Rating agency reform adopted by the Securities and Exchange Commission to prevent conflicts of interest and improve accountability fail to address a significant issue: issuers shopping around for the most favorable ratings.
The SEC is requiring rating agencies to erect strict boundaries between sales staff and employees handing out ratings to the securities, as part of an effort to prevent firms from luring clients with the prospect of favorable ratings. But that does not prevent issuers from pitting agencies against each other.
“Rating shopping is alive and well; (it’s) most obvious in CMBS,” Calvin Wong, chief credit officer at Morningstar, said at the general session of ABS East conference Tuesday morning.
Wong said that there was some expectation that the SEC would consider creating a board that assigns rating agencies to provide initial ratings on deals, as is required by Senator Franken's Restore Integrity to Credit Rating Amendment.
Wong said that the process of pitching to rate securitizations can be time consuming and doesn’t always pay off for ratings agency.
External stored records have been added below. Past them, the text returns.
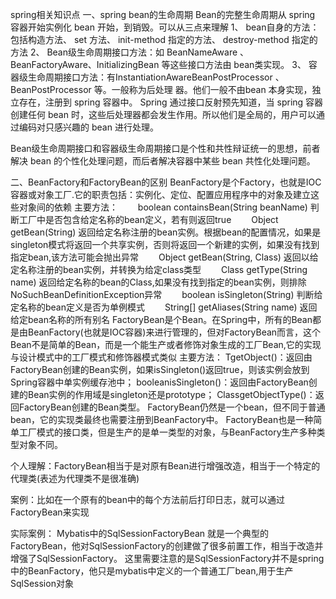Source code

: spring相关知识点
一、spring bean的生命周期
Bean的完整生命周期从 spring 容器开始实例化 bean 开始，到销毁。可以从三点来理解
1、 bean自身的方法：包括构造方法、 set 方法、 init-method 指定的方法、 destroy-method 指定的方法
2、 Bean级生命周期接口方法：如 BeanNameAware 、 BeanFactoryAware、InitializingBean 等这些接口方法由 bean类实现。
3、 容器级生命周期接口方法：有InstantiationAwareBeanPostProcessor 、 BeanPostProcessor 等。一般称为后处理 器。他们一般不由bean 本身实现，独立存在，注册到 spring 容器中。 Spring 通过接口反射预先知道，当 spring 容器创建任何 bean 时，这些后处理器都会发生作用。所以他们是全局的，用户可以通过编码对只感兴趣的 bean 进行处理。

Bean级生命周期接口和容器级生命周期接口是个性和共性辩证统一的思想，前者解决 bean 的个性化处理问题，而后者解决容器中某些 bean 共性化处理问题。

二、BeanFactory和FactoryBean的区别
BeanFactory是个Factory，也就是IOC容器或对象工厂.它的职责包括：实例化、定位、配置应用程序中的对象及建立这些对象间的依赖
    主要方法：
　　boolean containsBean(String beanName) 判断工厂中是否包含给定名称的bean定义，若有则返回true
　　Object getBean(String) 返回给定名称注册的bean实例。根据bean的配置情况，如果是singleton模式将返回一个共享实例，否则将返回一个新建的实例，如果没有找到指定bean,该方法可能会抛出异常
　　Object getBean(String, Class) 返回以给定名称注册的bean实例，并转换为给定class类型
　　Class getType(String name) 返回给定名称的bean的Class,如果没有找到指定的bean实例，则排除NoSuchBeanDefinitionException异常
　　boolean isSingleton(String) 判断给定名称的bean定义是否为单例模式
　　String[] getAliases(String name) 返回给定bean名称的所有别名 
FactoryBean是个Bean。在Spring中，所有的Bean都是由BeanFactory(也就是IOC容器)来进行管理的，但对FactoryBean而言，这个Bean不是简单的Bean，而是一个能生产或者修饰对象生成的工厂Bean,它的实现与设计模式中的工厂模式和修饰器模式类似
    主要方法：
    TgetObject()：返回由FactoryBean创建的Bean实例，如果isSingleton()返回true，则该实例会放到Spring容器中单实例缓存池中；
    booleanisSingleton()：返回由FactoryBean创建的Bean实例的作用域是singleton还是prototype；
    Class<T>getObjectType()：返回FactoryBean创建的Bean类型。
FactoryBean仍然是一个bean，但不同于普通bean，它的实现类最终也需要注册到BeanFactory中。
FactoryBean也是一种简单工厂模式的接口类，但是生产的是单一类型的对象，与BeanFactory生产多种类型对象不同。

个人理解：FactoryBean相当于是对原有Bean进行增强改造，相当于一个特定的代理类(表述为代理类不是很准确)

案例：比如在一个原有的bean中的每个方法前后打印日志，就可以通过FactoryBean来实现

实际案例：
Mybatis中的SqlSessionFactoryBean  就是一个典型的FactoryBean，他对SqlSessionFactory的创建做了很多前置工作，相当于改造并增强了SqlSessionFactory。
这里需要注意的是SqlSessionFactory并不是spring中的BeanFactory，他只是mybatis中定义的一个普通工厂bean,用于生产SqlSession对象
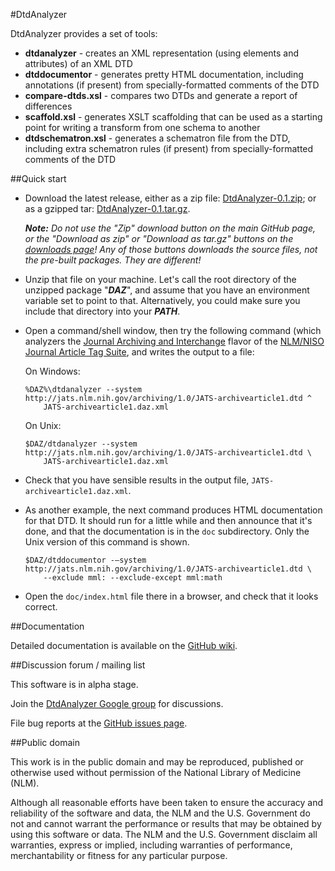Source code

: ﻿#DtdAnalyzer

DtdAnalyzer provides a set of tools:

* **dtdanalyzer** - creates an XML representation (using elements and attributes) 
  of an XML DTD
* **dtddocumentor** - generates pretty HTML documentation, including annotations (if 
  present) from specially-formatted comments of the DTD
* **compare-dtds.xsl** - compares two DTDs and generate a report of differences
* **scaffold.xsl** - generates XSLT scaffolding that can be used as a starting point 
  for writing a transform from one schema to another
* **dtdschematron.xsl** - generates a schematron file from the DTD, including extra 
  schematron rules (if present) from specially-formatted comments of the DTD

##Quick start

* Download the latest release, either as a zip file:
  [DtdAnalyzer-0.1.zip](https://github.com/downloads/NCBITools/DtdAnalyzer/DtdAnalyzer-0.1.zip);
  or as a gzipped tar:
  [DtdAnalyzer-0.1.tar.gz](https://github.com/downloads/NCBITools/DtdAnalyzer/DtdAnalyzer-0.1.tar.gz).
  
  _**Note:**  Do not use the "Zip" download button on the
  main GitHub page, or the "Download as zip" or "Download as tar.gz" buttons on the 
  [downloads page](https://github.com/NCBITools/DtdAnalyzer/downloads)!
  Any of those buttons downloads the *source files*, not the pre-built packages.
  They are different!_

* Unzip that file on your machine.  Let's call the root directory of the unzipped 
  package "**_DAZ_**", and assume that you have an environment variable set to point 
  to that.  Alternatively, you could make sure you include that directory into your 
  **_PATH_**.
  
* Open a command/shell window, then try the following command (which analyzers the 
  [Journal Archiving and Interchange](http://jats.nlm.nih.gov/archiving/1.0/dtd.html) 
  flavor of the [NLM/NISO Journal Article Tag Suite](http://jats.nlm.nih.gov/), and 
  writes the output to a file:

  On Windows:

      %DAZ%\dtdanalyzer --system http://jats.nlm.nih.gov/archiving/1.0/JATS-archivearticle1.dtd ^
          JATS-archivearticle1.daz.xml

  On Unix:
  
      $DAZ/dtdanalyzer --system http://jats.nlm.nih.gov/archiving/1.0/JATS-archivearticle1.dtd \
          JATS-archivearticle1.daz.xml

* Check that you have sensible results in the output file, `JATS-archivearticle1.daz.xml`.

* As another example, the next command produces HTML documentation for that DTD.  It should 
  run for a little while and then announce that it's done, and that the documentation is in 
  the `doc` subdirectory.  Only the Unix version of this command is shown.

      $DAZ/dtddocumentor -–system http://jats.nlm.nih.gov/archiving/1.0/JATS-archivearticle1.dtd \
          --exclude mml: --exclude-except mml:math

* Open the `doc/index.html` file there in a browser, and check that it looks correct.

##Documentation

Detailed documentation is available on the [GitHub 
wiki](https://github.com/NCBITools/DtdAnalyzer/wiki).

##Discussion forum / mailing list

This software is in alpha stage. 

Join the [DtdAnalyzer Google group](https://groups.google.com/d/forum/dtdanalyzer) 
for discussions.

File bug reports at the [GitHub issues page](https://github.com/NCBITools/DtdAnalyzer/issues).

##Public domain

This work is in the public domain and may be reproduced, published or otherwise
used without permission of the National Library of Medicine (NLM).
 
Although all reasonable efforts have been taken to ensure the accuracy
and reliability of the software and data, the NLM and the U.S.
Government do not and cannot warrant the performance or results that
may be obtained by using this software or data. The NLM and the U.S.
Government disclaim all warranties, express or implied, including
warranties of performance, merchantability or fitness for any
particular purpose.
He said that issuers typically invite all of the agencies to perform analysis on a deal, and based on results will pick two or three to rate the deal. The work of the agencies not picked, never sees the light of day. “Availability of the information is actually suppressed by this process because investors don’t have access to this very important information.”
Wong said that Morningstar ends up rating about three of every 10 deals it is asked to participate in.
The upside is that the ongoing ratings shopping has not led to a race to the bottom by the rating agencies; they are sticking to their methodologies. “There has been some concern in CMBS, regarding the weaker underwriting, but credit enhancement is higher too; for the most part rating agencies are holding their ground,” he said.
Wong said that he would like regulators to include the rating shopping process as part of the information that is disclosed to investors, so that even if a rating agency isn’t ultimately chosen to rate the deal, the work that they’ve done would add another level of disclosure to buyside parties.